Tante Sinta adalah adik mama yang paling kecil. Ia memiliki kekuatan lain yang sama halnya denganku. Bedanya ia bisa mengendalikan dirinya dan setan tak bisa mengusiknya, sedangkan aku kesusahan, kadang kala aku terlampau takut sendiri. Seperti apa yang terjadi padaku belakangan ini. Salah satunya aku tanpa sadar melukai diriku sendiri dengan menggigit jemariku dan menuliskan pesan di white board sekolah, hal yang tak kusadari.
Keluar dari kamar mandi, tante Sinta tersenyum padaku.
"Kita jalan-jalan sekitar kompleks, yuk Al." ajaknya.
"Eh tumben-tumbennya lo ajakin Alya jalan-jalan, biasanya lo mager aja di rumah." kata Mama.
"Gue kan juga pengen tahu daerah sekitar sini, mbak, kali aja ada cogan gitu." kata tante Sinta asal. "Iya gak Al?" tanyanya padaku.
"Banyak tante, tapi sayang umurnya lima tahunan!" seruku. Mama dan Tante tertawa menimpali ucapanku. Aku kemudian berlalu ke kamar untuk mengenakan baju.
"Besok pagi aja, udah malem." kata mama lagi.
"Besok pagi aja Tan, bener kata Mama udah malem." kataku sedikit berteriak karena aku berada di dalam kamar.
"Gue tidur sama lo ya, Al!" katanya. Eh? Kok tumben?
"Ada kamar tamu, lo bisa tidur di sana." kata Mama.
"Nggak ah, males, kalau sama Alya gue bisa ngobrol. Maklum kan mba, seumuran!" kata tante, aku dan Mama hanya tertawa menimpali.
"Iya, kamu seumuran dia tapi itu sepuluh tahun lalu!" kata Mama dengan tawa yang berderai.
"Buruan ganti bajunya, Al!
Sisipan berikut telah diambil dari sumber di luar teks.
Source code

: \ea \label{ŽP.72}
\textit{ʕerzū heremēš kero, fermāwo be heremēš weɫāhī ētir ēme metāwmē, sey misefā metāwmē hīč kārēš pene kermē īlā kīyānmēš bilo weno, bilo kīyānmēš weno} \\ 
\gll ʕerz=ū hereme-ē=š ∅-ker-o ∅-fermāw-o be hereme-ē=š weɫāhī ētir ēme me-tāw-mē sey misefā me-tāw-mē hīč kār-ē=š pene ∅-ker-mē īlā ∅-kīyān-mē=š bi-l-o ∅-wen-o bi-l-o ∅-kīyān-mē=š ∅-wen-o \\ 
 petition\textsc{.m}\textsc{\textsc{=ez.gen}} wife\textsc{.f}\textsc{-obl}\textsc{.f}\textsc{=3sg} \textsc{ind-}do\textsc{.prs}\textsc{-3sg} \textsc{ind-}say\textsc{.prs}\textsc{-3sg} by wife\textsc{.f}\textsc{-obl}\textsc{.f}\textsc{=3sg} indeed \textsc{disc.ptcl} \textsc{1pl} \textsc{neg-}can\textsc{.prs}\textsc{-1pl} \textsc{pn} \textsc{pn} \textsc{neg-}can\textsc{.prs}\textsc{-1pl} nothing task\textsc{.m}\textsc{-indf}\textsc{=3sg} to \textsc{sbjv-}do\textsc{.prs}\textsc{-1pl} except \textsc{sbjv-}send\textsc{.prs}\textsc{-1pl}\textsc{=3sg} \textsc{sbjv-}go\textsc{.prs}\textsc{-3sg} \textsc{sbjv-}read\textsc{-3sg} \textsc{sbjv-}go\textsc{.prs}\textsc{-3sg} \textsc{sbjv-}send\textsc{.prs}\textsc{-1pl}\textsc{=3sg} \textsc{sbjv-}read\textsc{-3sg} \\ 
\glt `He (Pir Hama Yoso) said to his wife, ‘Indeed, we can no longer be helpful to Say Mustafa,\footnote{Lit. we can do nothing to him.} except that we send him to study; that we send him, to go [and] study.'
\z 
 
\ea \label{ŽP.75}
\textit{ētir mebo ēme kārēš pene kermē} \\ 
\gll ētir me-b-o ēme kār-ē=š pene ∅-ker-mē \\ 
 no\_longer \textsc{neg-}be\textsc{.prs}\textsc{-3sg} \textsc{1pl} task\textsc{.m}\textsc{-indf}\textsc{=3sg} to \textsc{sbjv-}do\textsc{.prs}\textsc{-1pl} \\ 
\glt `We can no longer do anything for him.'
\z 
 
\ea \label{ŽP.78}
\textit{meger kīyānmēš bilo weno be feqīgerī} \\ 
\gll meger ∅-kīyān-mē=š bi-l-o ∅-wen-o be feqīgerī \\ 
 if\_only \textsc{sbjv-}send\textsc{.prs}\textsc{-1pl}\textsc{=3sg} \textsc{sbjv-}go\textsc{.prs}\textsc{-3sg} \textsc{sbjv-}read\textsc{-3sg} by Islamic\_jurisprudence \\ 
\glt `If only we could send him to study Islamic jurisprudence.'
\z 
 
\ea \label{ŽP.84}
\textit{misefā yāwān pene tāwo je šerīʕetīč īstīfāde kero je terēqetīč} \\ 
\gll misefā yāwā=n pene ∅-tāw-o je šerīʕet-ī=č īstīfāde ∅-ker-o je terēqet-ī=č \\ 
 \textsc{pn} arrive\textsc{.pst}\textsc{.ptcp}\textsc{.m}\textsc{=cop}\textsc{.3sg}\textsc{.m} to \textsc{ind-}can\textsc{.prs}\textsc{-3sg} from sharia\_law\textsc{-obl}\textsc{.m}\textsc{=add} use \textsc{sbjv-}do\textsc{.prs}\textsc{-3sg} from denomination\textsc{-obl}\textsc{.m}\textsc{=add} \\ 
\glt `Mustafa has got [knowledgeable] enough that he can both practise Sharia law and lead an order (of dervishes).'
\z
Kita makan malam sebelum Papamu datang." kata Tante. Aku keluar kamar dan mendapati Mama hanya tersenyum dan menggeleng-gelengkan kepala saja.
"Emang kenapa kalau ada Papa, tante?" tanyaku.
"Nih lihat! Mama lo bikin sambal terasi sukaan tante sama bokap lo. Kalau ada bokap lo, habis duluan tuh sambalnya." kata Tante tak rela. "Jauh lo, Al, tante ini ke sini, dari Bandung ke Jakarta cuma buat makan sambel terasi doank, makanya yuk cepetan kita makan!" serunya bersemangat lagi. Aku hanya tersenyum mendengar kalimat konyolnya itu.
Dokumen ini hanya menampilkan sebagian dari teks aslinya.